One in eight NHS trusts must urgently improve standards

Fewer hospitals rated "excellent" despite overall improvement in standards, according to new watchdo

One in eight NHS trusts must urgently improve the care it provides, despite an overall improvement in standards, according to assessments by a new regulator.

The Care Quality Commission (CQC) publishes ratings on England's 392 trusts. Its complex annual assessment of the health service, published today, gave a mixed picture.

The performance tables showed reductions in waiting times and hospital acquired infections, but also showed a group of NHS trusts persistently failing to improve their ratings from "weak" or "fair".

Barbara Young, the chair of the CQC, highlighted 47 trusts that have been "underperforming for far too long". The Royal Cornwall Hospitals NHS Trust was rated "weak" in the provision of patient services for the fourth consecutive year. Maidstone and Tunbridge Wells NHS Trust has achieved the same low marks for the past three years.

The CQC noted the achievement that most patients in England receive hospital treatment within 18 weeks. There was an increase in the number of operations cancelled, although a greater number were rearranged for a new date within 28 days.

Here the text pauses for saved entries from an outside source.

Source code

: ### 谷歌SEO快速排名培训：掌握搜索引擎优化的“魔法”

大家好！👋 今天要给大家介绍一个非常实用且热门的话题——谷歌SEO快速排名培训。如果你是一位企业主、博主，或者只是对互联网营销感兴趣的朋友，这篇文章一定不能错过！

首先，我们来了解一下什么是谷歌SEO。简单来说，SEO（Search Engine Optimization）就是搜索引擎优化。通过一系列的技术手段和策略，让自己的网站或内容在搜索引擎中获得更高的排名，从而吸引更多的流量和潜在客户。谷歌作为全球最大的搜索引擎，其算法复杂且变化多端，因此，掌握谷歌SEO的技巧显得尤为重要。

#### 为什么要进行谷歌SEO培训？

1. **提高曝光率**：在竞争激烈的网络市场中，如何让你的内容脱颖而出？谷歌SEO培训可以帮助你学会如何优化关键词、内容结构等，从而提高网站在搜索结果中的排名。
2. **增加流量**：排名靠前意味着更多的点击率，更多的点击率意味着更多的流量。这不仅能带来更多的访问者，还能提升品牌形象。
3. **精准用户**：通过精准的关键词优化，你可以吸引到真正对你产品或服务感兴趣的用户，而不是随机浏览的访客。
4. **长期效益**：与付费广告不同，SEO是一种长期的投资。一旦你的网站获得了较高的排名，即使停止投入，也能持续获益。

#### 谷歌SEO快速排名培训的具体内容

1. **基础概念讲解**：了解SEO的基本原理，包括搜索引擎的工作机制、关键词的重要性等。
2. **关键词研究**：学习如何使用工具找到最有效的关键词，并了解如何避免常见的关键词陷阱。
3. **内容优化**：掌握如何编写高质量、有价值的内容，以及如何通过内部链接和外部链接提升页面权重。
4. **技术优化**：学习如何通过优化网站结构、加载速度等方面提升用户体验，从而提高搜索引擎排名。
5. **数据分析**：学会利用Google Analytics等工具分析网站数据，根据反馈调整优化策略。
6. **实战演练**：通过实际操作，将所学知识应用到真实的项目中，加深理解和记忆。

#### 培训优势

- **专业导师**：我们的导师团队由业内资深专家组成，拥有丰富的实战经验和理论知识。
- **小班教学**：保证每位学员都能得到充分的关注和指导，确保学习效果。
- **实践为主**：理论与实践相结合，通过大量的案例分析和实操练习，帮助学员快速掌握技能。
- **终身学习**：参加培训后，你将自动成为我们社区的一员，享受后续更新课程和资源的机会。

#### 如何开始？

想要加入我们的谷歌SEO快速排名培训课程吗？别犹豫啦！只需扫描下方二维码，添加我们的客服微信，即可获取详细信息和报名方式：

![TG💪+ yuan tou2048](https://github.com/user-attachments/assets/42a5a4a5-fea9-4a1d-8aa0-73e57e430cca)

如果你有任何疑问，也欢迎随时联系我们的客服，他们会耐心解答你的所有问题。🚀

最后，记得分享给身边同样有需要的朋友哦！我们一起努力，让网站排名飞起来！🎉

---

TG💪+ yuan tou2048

From April, the CQC - which took over the watchdog duties of the Healthcare Commission - will gain new powers to shut down any of the 47 underachieving trusts.

Mike O'Brien, NHS ratings health minister, said: "The newly created Care Quality Commission have given a tough assessment which also shows improving standards across the NHS. We have transformed the waiting experience for millions of patients and now have the shortest waits on record."

However, shadow health secretary Andrew Lansley said that the report showed that the government was failing to "turn round poor performers".

He said: "Many staff are doing a great job in keeping up high standards but we cannot allow that to obscure the fact that there has been poor performance in some very important areas in the NHS, such as maternity and stroke services.

"And it is unacceptable that the number of patients who have had their operations cancelled has risen so sharply."

In what the government has called the most rigorous assessment of the NHS ever, the CQC looked at every type of NHS trust, including primary care, mental health, acute, and ambulance.

While more than half of primary care trusts were rated "good" or "excellent", fewer acute trusts (hospitals providing medical and surgical care) were awarded "good" or "excellent" ratings, down from 77 per cent last year to 70 per cent.